Poole was the speaker at the regular weekly luncheon seminar for University Scholars, in which undergraduates who are engaged in research share their findings and talk about their work with each other. And the work Poole is engaged in has added to our knowledge of how dinosaurs lived and evolved.
Poole has been working for some time on a project sponsored by the Southwest Paleontological Society in her hometown of Phoenix. In 1997, the lead paleontologists on the project discovered the first of a new class of dinosaurs at a site near the Arizona-New Mexico border, which they dubbed Zuniceratops.
In her talk, Poole explained what distinguished Zuniceratops from its predecessors and followers, such as triceratops, using casts of Zuniceratops’ horn and teeth to illustrate her point.
But she also spent some time educating the audience about what paleontologists do and how they know where to look for dinosaur bones, as well as the challenges paleontologists face in making sense of what they find.
The presence of all those geologists in the audience was no accident, for as Poole explained, paleontologists are
geologists first. “You have to know the right rock” to dig for bones in, she said. “You can’t go out looking in pre-Cambrian granite and expect to find dinosaur fossils.”
Once the fossils are found, the real work begins. “One of the main difficulties of paleontology is that you never have a complete data set,” Poole said. “Everything is fragmentary.

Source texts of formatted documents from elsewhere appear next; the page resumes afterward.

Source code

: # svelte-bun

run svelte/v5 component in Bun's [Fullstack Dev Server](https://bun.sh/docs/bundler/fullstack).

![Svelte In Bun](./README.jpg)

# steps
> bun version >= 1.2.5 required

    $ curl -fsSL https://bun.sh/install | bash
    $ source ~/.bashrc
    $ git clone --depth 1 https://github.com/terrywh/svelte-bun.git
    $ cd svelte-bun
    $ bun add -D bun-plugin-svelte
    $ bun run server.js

So you piece together the fragments and you have to figure out what’s going on.”
This figuring-out process involves a lot of conjecture, which Poole said makes paleontology a less-exact science than, say, physics. Giegengack begged to differ. “Don’t apologize for the fact that it’s conjecture,” he said. “Physics is also conjecture.” To which History Professor Michael Zuckerman added, “And history is worse.”